Description of problem: If a log device fails, *ALL* mirror devices stall. (The "ALL" includes other mirror devices which doesn't use the log device.) Version-Release number of selected component: kernel-2.6.9-34.EL How reproducible: Always Steps to Reproduce: 1. Prepare some PVs (more than 5) and create 2 VGs from them. Example) - /dev/sda, /dev/sdb, /dev/sdc, /dev/sdd, /dev/sde, /dev/sdf as PVs - vg0 contains 3 PVs, /dev/sda, /dev/sdb, /dev/sdc - vg1 contains 3 PVs, /dev/sdd, /dev/sde, /dev/sdf 2. Create a mirror LV on each VG and activate it. # lvcreate -L 12M -n lv0 -m 1 vg0 # lvcreate -L 12M -n lv1 -m 1 vg1 3. Issue I/Os to the mirror LVs and continue that. # while true; do > dd if=/dev/zero of=/dev/mapper/vg0-lv0 bs=512 count=1 >& /dev/null > dd if=/dev/zero of=/dev/mapper/vg1-lv1 bs=512 count=1 >& /dev/null > done 4. Disconnect one of PVs used for the log device of one of the mirror LVs.

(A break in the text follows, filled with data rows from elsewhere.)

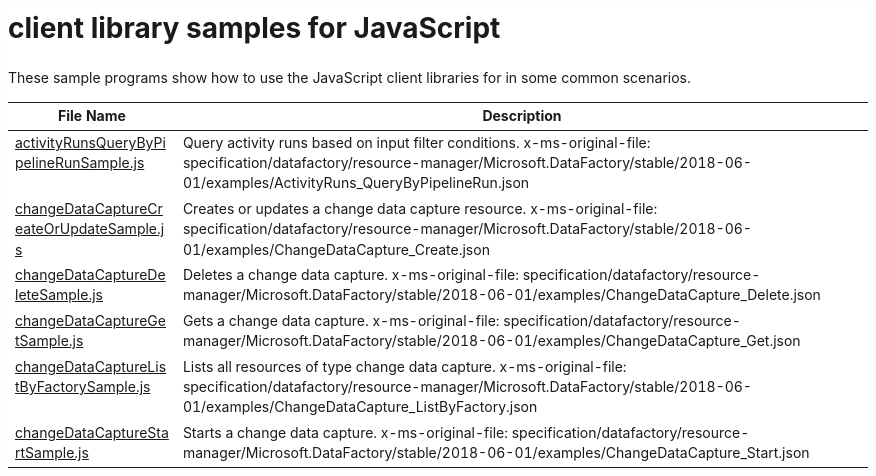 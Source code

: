 # client library samples for JavaScript

These sample programs show how to use the JavaScript client libraries for in some common scenarios.

| **File Name**                                                                                                                             | **Description**                                                                                                                                                                                                                                                                                                                                                                                                                                                                                                                            |
| ----------------------------------------------------------------------------------------------------------------------------------------- | ------------------------------------------------------------------------------------------------------------------------------------------------------------------------------------------------------------------------------------------------------------------------------------------------------------------------------------------------------------------------------------------------------------------------------------------------------------------------------------------------------------------------------------------ |
| [activityRunsQueryByPipelineRunSample.js][activityrunsquerybypipelinerunsample]                                                           | Query activity runs based on input filter conditions. x-ms-original-file: specification/datafactory/resource-manager/Microsoft.DataFactory/stable/2018-06-01/examples/ActivityRuns_QueryByPipelineRun.json                                                                                                                                                                                                                                                                                                                                 |
| [changeDataCaptureCreateOrUpdateSample.js][changedatacapturecreateorupdatesample]                                                         | Creates or updates a change data capture resource. x-ms-original-file: specification/datafactory/resource-manager/Microsoft.DataFactory/stable/2018-06-01/examples/ChangeDataCapture_Create.json                                                                                                                                                                                                                                                                                                                                           |
| [changeDataCaptureDeleteSample.js][changedatacapturedeletesample]                                                                         | Deletes a change data capture. x-ms-original-file: specification/datafactory/resource-manager/Microsoft.DataFactory/stable/2018-06-01/examples/ChangeDataCapture_Delete.json                                                                                                                                                                                                                                                                                                                                                               |
| [changeDataCaptureGetSample.js][changedatacapturegetsample]                                                                               | Gets a change data capture. x-ms-original-file: specification/datafactory/resource-manager/Microsoft.DataFactory/stable/2018-06-01/examples/ChangeDataCapture_Get.json                                                                                                                                                                                                                                                                                                                                                                     |
| [changeDataCaptureListByFactorySample.js][changedatacapturelistbyfactorysample]                                                           | Lists all resources of type change data capture. x-ms-original-file: specification/datafactory/resource-manager/Microsoft.DataFactory/stable/2018-06-01/examples/ChangeDataCapture_ListByFactory.json                                                                                                                                                                                                                                                                                                                                      |
| [changeDataCaptureStartSample.js][changedatacapturestartsample]                                                                           | Starts a change data capture. x-ms-original-file: specification/datafactory/resource-manager/Microsoft.DataFactory/stable/2018-06-01/examples/ChangeDataCapture_Start.json                                                                                                                                                                                                                                                                                                                                                                 |

[activityrunsquerybypipelinerunsample]: https://github.com/Azure/azure-sdk-for-js/blob/main/sdk/datafactory/arm-datafactory/samples/v12/javascript/activityRunsQueryByPipelineRunSample.js
[changedatacapturecreateorupdatesample]: https://github.com/Azure/azure-sdk-for-js/blob/main/sdk/datafactory/arm-datafactory/samples/v12/javascript/changeDataCaptureCreateOrUpdateSample.js
[changedatacapturedeletesample]: https://github.com/Azure/azure-sdk-for-js/blob/main/sdk/datafactory/arm-datafactory/samples/v12/javascript/changeDataCaptureDeleteSample.js
[changedatacapturegetsample]: https://github.com/Azure/azure-sdk-for-js/blob/main/sdk/datafactory/arm-datafactory/samples/v12/javascript/changeDataCaptureGetSample.js
[changedatacapturelistbyfactorysample]: https://github.com/Azure/azure-sdk-for-js/blob/main/sdk/datafactory/arm-datafactory/samples/v12/javascript/changeDataCaptureListByFactorySample.js
[changedatacapturestartsample]: https://github.com/Azure/azure-sdk-for-js/blob/main/sdk/datafactory/arm-datafactory/samples/v12/javascript/changeDataCaptureStartSample.js
[changedatacapturestatussample]: https://github.com/Azure/azure-sdk-for-js/blob/main/sdk/datafactory/arm-datafactory/samples/v12/javascript/changeDataCaptureStatusSample.js
[changedatacapturestopsample]: https://github.com/Azure/azure-sdk-for-js/blob/main/sdk/datafactory/arm-datafactory/samples/v12/javascript/changeDataCaptureStopSample.js
[credentialoperationscreateorupdatesample]: https://github.com/Azure/azure-sdk-for-js/blob/main/sdk/datafactory/arm-datafactory/samples/v12/javascript/credentialOperationsCreateOrUpdateSample.js
[credentialoperationsdeletesample]: https://github.com/Azure/azure-sdk-for-js/blob/main/sdk/datafactory/arm-datafactory/samples/v12/javascript/credentialOperationsDeleteSample.js
[credentialoperationsgetsample]: https://github.com/Azure/azure-sdk-for-js/blob/main/sdk/datafactory/arm-datafactory/samples/v12/javascript/credentialOperationsGetSample.js
[credentialoperationslistbyfactorysample]: https://github.com/Azure/azure-sdk-for-js/blob/main/sdk/datafactory/arm-datafactory/samples/v12/javascript/credentialOperationsListByFactorySample.js
[dataflowdebugsessionadddataflowsample]: https://github.com/Azure/azure-sdk-for-js/blob/main/sdk/datafactory/arm-datafactory/samples/v12/javascript/dataFlowDebugSessionAddDataFlowSample.js
[dataflowdebugsessioncreatesample]: https://github.com/Azure/azure-sdk-for-js/blob/main/sdk/datafactory/arm-datafactory/samples/v12/javascript/dataFlowDebugSessionCreateSample.js
[dataflowdebugsessiondeletesample]: https://github.com/Azure/azure-sdk-for-js/blob/main/sdk/datafactory/arm-datafactory/samples/v12/javascript/dataFlowDebugSessionDeleteSample.js
[dataflowdebugsessionexecutecommandsample]: https://github.com/Azure/azure-sdk-for-js/blob/main/sdk/datafactory/arm-datafactory/samples/v12/javascript/dataFlowDebugSessionExecuteCommandSample.js
[dataflowdebugsessionquerybyfactorysample]: https://github.com/Azure/azure-sdk-for-js/blob/main/sdk/datafactory/arm-datafactory/samples/v12/javascript/dataFlowDebugSessionQueryByFactorySample.js
[dataflowscreateorupdatesample]: https://github.com/Azure/azure-sdk-for-js/blob/main/sdk/datafactory/arm-datafactory/samples/v12/javascript/dataFlowsCreateOrUpdateSample.js
[dataflowsdeletesample]: https://github.com/Azure/azure-sdk-for-js/blob/main/sdk/datafactory/arm-datafactory/samples/v12/javascript/dataFlowsDeleteSample.js
[dataflowsgetsample]: https://github.com/Azure/azure-sdk-for-js/blob/main/sdk/datafactory/arm-datafactory/samples/v12/javascript/dataFlowsGetSample.js
[dataflowslistbyfactorysample]: https://github.com/Azure/azure-sdk-for-js/blob/main/sdk/datafactory/arm-datafactory/samples/v12/javascript/dataFlowsListByFactorySample.js
[datasetscreateorupdatesample]: https://github.com/Azure/azure-sdk-for-js/blob/main/sdk/datafactory/arm-datafactory/samples/v12/javascript/datasetsCreateOrUpdateSample.js
[datasetsdeletesample]: https://github.com/Azure/azure-sdk-for-js/blob/main/sdk/datafactory/arm-datafactory/samples/v12/javascript/datasetsDeleteSample.js
[datasetsgetsample]: https://github.com/Azure/azure-sdk-for-js/blob/main/sdk/datafactory/arm-datafactory/samples/v12/javascript/datasetsGetSample.js
[datasetslistbyfactorysample]: https://github.com/Azure/azure-sdk-for-js/blob/main/sdk/datafactory/arm-datafactory/samples/v12/javascript/datasetsListByFactorySample.js
[exposurecontrolgetfeaturevaluebyfactorysample]: https://github.com/Azure/azure-sdk-for-js/blob/main/sdk/datafactory/arm-datafactory/samples/v12/javascript/exposureControlGetFeatureValueByFactorySample.js
[exposurecontrolgetfeaturevaluesample]: https://github.com/Azure/azure-sdk-for-js/blob/main/sdk/datafactory/arm-datafactory/samples/v12/javascript/exposureControlGetFeatureValueSample.js
[exposurecontrolqueryfeaturevaluesbyfactorysample]: https://github.com/Azure/azure-sdk-for-js/blob/main/sdk/datafactory/arm-datafactory/samples/v12/javascript/exposureControlQueryFeatureValuesByFactorySample.js
[factoriesconfigurefactoryreposample]: https://github.com/Azure/azure-sdk-for-js/blob/main/sdk/datafactory/arm-datafactory/samples/v12/javascript/factoriesConfigureFactoryRepoSample.js
[factoriescreateorupdatesample]: https://github.com/Azure/azure-sdk-for-js/blob/main/sdk/datafactory/arm-datafactory/samples/v12/javascript/factoriesCreateOrUpdateSample.js
[factoriesdeletesample]: https://github.com/Azure/azure-sdk-for-js/blob/main/sdk/datafactory/arm-datafactory/samples/v12/javascript/factoriesDeleteSample.js
[factoriesgetdataplaneaccesssample]: https://github.com/Azure/azure-sdk-for-js/blob/main/sdk/datafactory/arm-datafactory/samples/v12/javascript/factoriesGetDataPlaneAccessSample.js
[factoriesgetgithubaccesstokensample]: https://github.com/Azure/azure-sdk-for-js/blob/main/sdk/datafactory/arm-datafactory/samples/v12/javascript/factoriesGetGitHubAccessTokenSample.js
[factoriesgetsample]: https://github.com/Azure/azure-sdk-for-js/blob/main/sdk/datafactory/arm-datafactory/samples/v12/javascript/factoriesGetSample.js
[factorieslistbyresourcegroupsample]: https://github.com/Azure/azure-sdk-for-js/blob/main/sdk/datafactory/arm-datafactory/samples/v12/javascript/factoriesListByResourceGroupSample.js
[factorieslistsample]: https://github.com/Azure/azure-sdk-for-js/blob/main/sdk/datafactory/arm-datafactory/samples/v12/javascript/factoriesListSample.js
[factoriesupdatesample]: https://github.com/Azure/azure-sdk-for-js/blob/main/sdk/datafactory/arm-datafactory/samples/v12/javascript/factoriesUpdateSample.js
[globalparameterscreateorupdatesample]: https://github.com/Azure/azure-sdk-for-js/blob/main/sdk/datafactory/arm-datafactory/samples/v12/javascript/globalParametersCreateOrUpdateSample.js
[globalparametersdeletesample]: https://github.com/Azure/azure-sdk-for-js/blob/main/sdk/datafactory/arm-datafactory/samples/v12/javascript/globalParametersDeleteSample.js
[globalparametersgetsample]: https://github.com/Azure/azure-sdk-for-js/blob/main/sdk/datafactory/arm-datafactory/samples/v12/javascript/globalParametersGetSample.js
[globalparameterslistbyfactorysample]: https://github.com/Azure/azure-sdk-for-js/blob/main/sdk/datafactory/arm-datafactory/samples/v12/javascript/globalParametersListByFactorySample.js
[integrationruntimenodesdeletesample]: https://github.com/Azure/azure-sdk-for-js/blob/main/sdk/datafactory/arm-datafactory/samples/v12/javascript/integrationRuntimeNodesDeleteSample.js
[integrationruntimenodesgetipaddresssample]: https://github.com/Azure/azure-sdk-for-js/blob/main/sdk/datafactory/arm-datafactory/samples/v12/javascript/integrationRuntimeNodesGetIPAddressSample.js
[integrationruntimenodesgetsample]: https://github.com/Azure/azure-sdk-for-js/blob/main/sdk/datafactory/arm-datafactory/samples/v12/javascript/integrationRuntimeNodesGetSample.js
[integrationruntimenodesupdatesample]: https://github.com/Azure/azure-sdk-for-js/blob/main/sdk/datafactory/arm-datafactory/samples/v12/javascript/integrationRuntimeNodesUpdateSample.js
[integrationruntimeobjectmetadatagetsample]: https://github.com/Azure/azure-sdk-for-js/blob/main/sdk/datafactory/arm-datafactory/samples/v12/javascript/integrationRuntimeObjectMetadataGetSample.js
[integrationruntimeobjectmetadatarefreshsample]: https://github.com/Azure/azure-sdk-for-js/blob/main/sdk/datafactory/arm-datafactory/samples/v12/javascript/integrationRuntimeObjectMetadataRefreshSample.js
[integrationruntimescreatelinkedintegrationruntimesample]: https://github.com/Azure/azure-sdk-for-js/blob/main/sdk/datafactory/arm-datafactory/samples/v12/javascript/integrationRuntimesCreateLinkedIntegrationRuntimeSample.js
[integrationruntimescreateorupdatesample]: https://github.com/Azure/azure-sdk-for-js/blob/main/sdk/datafactory/arm-datafactory/samples/v12/javascript/integrationRuntimesCreateOrUpdateSample.js
[integrationruntimesdeletesample]: https://github.com/Azure/azure-sdk-for-js/blob/main/sdk/datafactory/arm-datafactory/samples/v12/javascript/integrationRuntimesDeleteSample.js
[integrationruntimesgetconnectioninfosample]: https://github.com/Azure/azure-sdk-for-js/blob/main/sdk/datafactory/arm-datafactory/samples/v12/javascript/integrationRuntimesGetConnectionInfoSample.js
[integrationruntimesgetmonitoringdatasample]: https://github.com/Azure/azure-sdk-for-js/blob/main/sdk/datafactory/arm-datafactory/samples/v12/javascript/integrationRuntimesGetMonitoringDataSample.js
[integrationruntimesgetsample]: https://github.com/Azure/azure-sdk-for-js/blob/main/sdk/datafactory/arm-datafactory/samples/v12/javascript/integrationRuntimesGetSample.js
[integrationruntimesgetstatussample]: https://github.com/Azure/azure-sdk-for-js/blob/main/sdk/datafactory/arm-datafactory/samples/v12/javascript/integrationRuntimesGetStatusSample.js
[integrationruntimeslistauthkeyssample]: https://github.com/Azure/azure-sdk-for-js/blob/main/sdk/datafactory/arm-datafactory/samples/v12/javascript/integrationRuntimesListAuthKeysSample.js
[integrationruntimeslistbyfactorysample]: https://github.com/Azure/azure-sdk-for-js/blob/main/sdk/datafactory/arm-datafactory/samples/v12/javascript/integrationRuntimesListByFactorySample.js
[integrationruntimeslistoutboundnetworkdependenciesendpointssample]: https://github.com/Azure/azure-sdk-for-js/blob/main/sdk/datafactory/arm-datafactory/samples/v12/javascript/integrationRuntimesListOutboundNetworkDependenciesEndpointsSample.js
[integrationruntimesregenerateauthkeysample]: https://github.com/Azure/azure-sdk-for-js/blob/main/sdk/datafactory/arm-datafactory/samples/v12/javascript/integrationRuntimesRegenerateAuthKeySample.js
[integrationruntimesremovelinkssample]: https://github.com/Azure/azure-sdk-for-js/blob/main/sdk/datafactory/arm-datafactory/samples/v12/javascript/integrationRuntimesRemoveLinksSample.js
[integrationruntimesstartsample]: https://github.com/Azure/azure-sdk-for-js/blob/main/sdk/datafactory/arm-datafactory/samples/v12/javascript/integrationRuntimesStartSample.js
[integrationruntimesstopsample]: https://github.com/Azure/azure-sdk-for-js/blob/main/sdk/datafactory/arm-datafactory/samples/v12/javascript/integrationRuntimesStopSample.js
[integrationruntimessynccredentialssample]: https://github.com/Azure/azure-sdk-for-js/blob/main/sdk/datafactory/arm-datafactory/samples/v12/javascript/integrationRuntimesSyncCredentialsSample.js
[integrationruntimesupdatesample]: https://github.com/Azure/azure-sdk-for-js/blob/main/sdk/datafactory/arm-datafactory/samples/v12/javascript/integrationRuntimesUpdateSample.js
[integrationruntimesupgradesample]: https://github.com/Azure/azure-sdk-for-js/blob/main/sdk/datafactory/arm-datafactory/samples/v12/javascript/integrationRuntimesUpgradeSample.js
[linkedservicescreateorupdatesample]: https://github.com/Azure/azure-sdk-for-js/blob/main/sdk/datafactory/arm-datafactory/samples/v12/javascript/linkedServicesCreateOrUpdateSample.js
[linkedservicesdeletesample]: https://github.com/Azure/azure-sdk-for-js/blob/main/sdk/datafactory/arm-datafactory/samples/v12/javascript/linkedServicesDeleteSample.js
[linkedservicesgetsample]: https://github.com/Azure/azure-sdk-for-js/blob/main/sdk/datafactory/arm-datafactory/samples/v12/javascript/linkedServicesGetSample.js
[linkedserviceslistbyfactorysample]: https://github.com/Azure/azure-sdk-for-js/blob/main/sdk/datafactory/arm-datafactory/samples/v12/javascript/linkedServicesListByFactorySample.js
[managedprivateendpointscreateorupdatesample]: https://github.com/Azure/azure-sdk-for-js/blob/main/sdk/datafactory/arm-datafactory/samples/v12/javascript/managedPrivateEndpointsCreateOrUpdateSample.js
[managedprivateendpointsdeletesample]: https://github.com/Azure/azure-sdk-for-js/blob/main/sdk/datafactory/arm-datafactory/samples/v12/javascript/managedPrivateEndpointsDeleteSample.js
[managedprivateendpointsgetsample]: https://github.com/Azure/azure-sdk-for-js/blob/main/sdk/datafactory/arm-datafactory/samples/v12/javascript/managedPrivateEndpointsGetSample.js
[managedprivateendpointslistbyfactorysample]: https://github.com/Azure/azure-sdk-for-js/blob/main/sdk/datafactory/arm-datafactory/samples/v12/javascript/managedPrivateEndpointsListByFactorySample.js
[managedvirtualnetworkscreateorupdatesample]: https://github.com/Azure/azure-sdk-for-js/blob/main/sdk/datafactory/arm-datafactory/samples/v12/javascript/managedVirtualNetworksCreateOrUpdateSample.js
[managedvirtualnetworksgetsample]: https://github.com/Azure/azure-sdk-for-js/blob/main/sdk/datafactory/arm-datafactory/samples/v12/javascript/managedVirtualNetworksGetSample.js
[managedvirtualnetworkslistbyfactorysample]: https://github.com/Azure/azure-sdk-for-js/blob/main/sdk/datafactory/arm-datafactory/samples/v12/javascript/managedVirtualNetworksListByFactorySample.js
[operationslistsample]: https://github.com/Azure/azure-sdk-for-js/blob/main/sdk/datafactory/arm-datafactory/samples/v12/javascript/operationsListSample.js
[pipelinerunscancelsample]: https://github.com/Azure/azure-sdk-for-js/blob/main/sdk/datafactory/arm-datafactory/samples/v12/javascript/pipelineRunsCancelSample.js
[pipelinerunsgetsample]: https://github.com/Azure/azure-sdk-for-js/blob/main/sdk/datafactory/arm-datafactory/samples/v12/javascript/pipelineRunsGetSample.js
[pipelinerunsquerybyfactorysample]: https://github.com/Azure/azure-sdk-for-js/blob/main/sdk/datafactory/arm-datafactory/samples/v12/javascript/pipelineRunsQueryByFactorySample.js
[pipelinescreateorupdatesample]: https://github.com/Azure/azure-sdk-for-js/blob/main/sdk/datafactory/arm-datafactory/samples/v12/javascript/pipelinesCreateOrUpdateSample.js
[pipelinescreaterunsample]: https://github.com/Azure/azure-sdk-for-js/blob/main/sdk/datafactory/arm-datafactory/samples/v12/javascript/pipelinesCreateRunSample.js
[pipelinesdeletesample]: https://github.com/Azure/azure-sdk-for-js/blob/main/sdk/datafactory/arm-datafactory/samples/v12/javascript/pipelinesDeleteSample.js
[pipelinesgetsample]: https://github.com/Azure/azure-sdk-for-js/blob/main/sdk/datafactory/arm-datafactory/samples/v12/javascript/pipelinesGetSample.js
[pipelineslistbyfactorysample]: https://github.com/Azure/azure-sdk-for-js/blob/main/sdk/datafactory/arm-datafactory/samples/v12/javascript/pipelinesListByFactorySample.js
[privateendpointconnectionslistbyfactorysample]: https://github.com/Azure/azure-sdk-for-js/blob/main/sdk/datafactory/arm-datafactory/samples/v12/javascript/privateEndPointConnectionsListByFactorySample.js
[privateendpointconnectioncreateorupdatesample]: https://github.com/Azure/azure-sdk-for-js/blob/main/sdk/datafactory/arm-datafactory/samples/v12/javascript/privateEndpointConnectionCreateOrUpdateSample.js
[privateendpointconnectiondeletesample]: https://github.com/Azure/azure-sdk-for-js/blob/main/sdk/datafactory/arm-datafactory/samples/v12/javascript/privateEndpointConnectionDeleteSample.js
[privateendpointconnectiongetsample]: https://github.com/Azure/azure-sdk-for-js/blob/main/sdk/datafactory/arm-datafactory/samples/v12/javascript/privateEndpointConnectionGetSample.js
[privatelinkresourcesgetsample]: https://github.com/Azure/azure-sdk-for-js/blob/main/sdk/datafactory/arm-datafactory/samples/v12/javascript/privateLinkResourcesGetSample.js
[triggerrunscancelsample]: https://github.com/Azure/azure-sdk-for-js/blob/main/sdk/datafactory/arm-datafactory/samples/v12/javascript/triggerRunsCancelSample.js
[triggerrunsquerybyfactorysample]: https://github.com/Azure/azure-sdk-for-js/blob/main/sdk/datafactory/arm-datafactory/samples/v12/javascript/triggerRunsQueryByFactorySample.js
[triggerrunsrerunsample]: https://github.com/Azure/azure-sdk-for-js/blob/main/sdk/datafactory/arm-datafactory/samples/v12/javascript/triggerRunsRerunSample.js
[triggerscreateorupdatesample]: https://github.com/Azure/azure-sdk-for-js/blob/main/sdk/datafactory/arm-datafactory/samples/v12/javascript/triggersCreateOrUpdateSample.js
[triggersdeletesample]: https://github.com/Azure/azure-sdk-for-js/blob/main/sdk/datafactory/arm-datafactory/samples/v12/javascript/triggersDeleteSample.js
[triggersgeteventsubscriptionstatussample]: https://github.com/Azure/azure-sdk-for-js/blob/main/sdk/datafactory/arm-datafactory/samples/v12/javascript/triggersGetEventSubscriptionStatusSample.js
[triggersgetsample]: https://github.com/Azure/azure-sdk-for-js/blob/main/sdk/datafactory/arm-datafactory/samples/v12/javascript/triggersGetSample.js
[triggerslistbyfactorysample]: https://github.com/Azure/azure-sdk-for-js/blob/main/sdk/datafactory/arm-datafactory/samples/v12/javascript/triggersListByFactorySample.js
[triggersquerybyfactorysample]: https://github.com/Azure/azure-sdk-for-js/blob/main/sdk/datafactory/arm-datafactory/samples/v12/javascript/triggersQueryByFactorySample.js
[triggersstartsample]: https://github.com/Azure/azure-sdk-for-js/blob/main/sdk/datafactory/arm-datafactory/samples/v12/javascript/triggersStartSample.js
[triggersstopsample]: https://github.com/Azure/azure-sdk-for-js/blob/main/sdk/datafactory/arm-datafactory/samples/v12/javascript/triggersStopSample.js
[triggerssubscribetoeventssample]: https://github.com/Azure/azure-sdk-for-js/blob/main/sdk/datafactory/arm-datafactory/samples/v12/javascript/triggersSubscribeToEventsSample.js
[triggersunsubscribefromeventssample]: https://github.com/Azure/azure-sdk-for-js/blob/main/sdk/datafactory/arm-datafactory/samples/v12/javascript/triggersUnsubscribeFromEventsSample.js
[apiref]: https://docs.microsoft.com/javascript/api/@azure/arm-datafactory?view=azure-node-preview
[freesub]: https://azure.microsoft.com/free/
[package]: https://github.com/Azure/azure-sdk-for-js/tree/main/sdk/datafactory/arm-datafactory/README.md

Example) If /dev/sdc is used for the log device of the vg0-lv0: # echo offline > /sys/block/sdc/device/state 5. Check if I/Os to the vg1-lv1 are processed. # iostat 1 Actual results: I/Os to the vg1-lv1 are not processed. Expected results: I/Os to the vg1-lv1 are processed, because all PVs for the vg1-lv1 are fine. Additional info: This problem seems to be in kmirrord. kmirrord is blocked in disk_flush() if update of the log fails. Back trace of kmirrord are attached below. ----------------------------------------------------------------------- crash> bt 2115 PID: 2115 TASK: 101aff8a030 CPU: 3 COMMAND: "kmirrord" #0 [101ac01bb58] schedule at ffffffff80304a85 #1 [101ac01bc30] wait_for_completion at ffffffff80304cbd #2 [101ac01bc90] dm_table_event at ffffffffa00ea343 #3 [101ac01bcb0] disk_flush at ffffffffa01019ce #4 [101ac01bcd0] do_work at ffffffffa0102ce5 #5 [101ac01bd10] move_tasks at ffffffff8013257f #6 [101ac01bda0] thread_return at ffffffff80304add #7 [101ac01be70] worker_thread at ffffffff80146e1e #8 [101ac01bf20] kthread at ffffffff8014aa93 #9 [101ac01bf50] kernel_thread at ffffffff80110e17 crash> -----------------------------------------------------------------------
Additional info: I'd like to say this is kernel issue, not dmeventd issue. To reproduce the kernel issue, the following setting is needed before Step 1 of the reproduction steps. 0. Modify /etc/lvm/lvm.conf not to launch the dmeventd like below. dmeventd { mirror_library = "none" } If this step isn't done, dmeventd may handle the log device failure.
w/o changes I've been working on, log failures are not handled by the userspace code.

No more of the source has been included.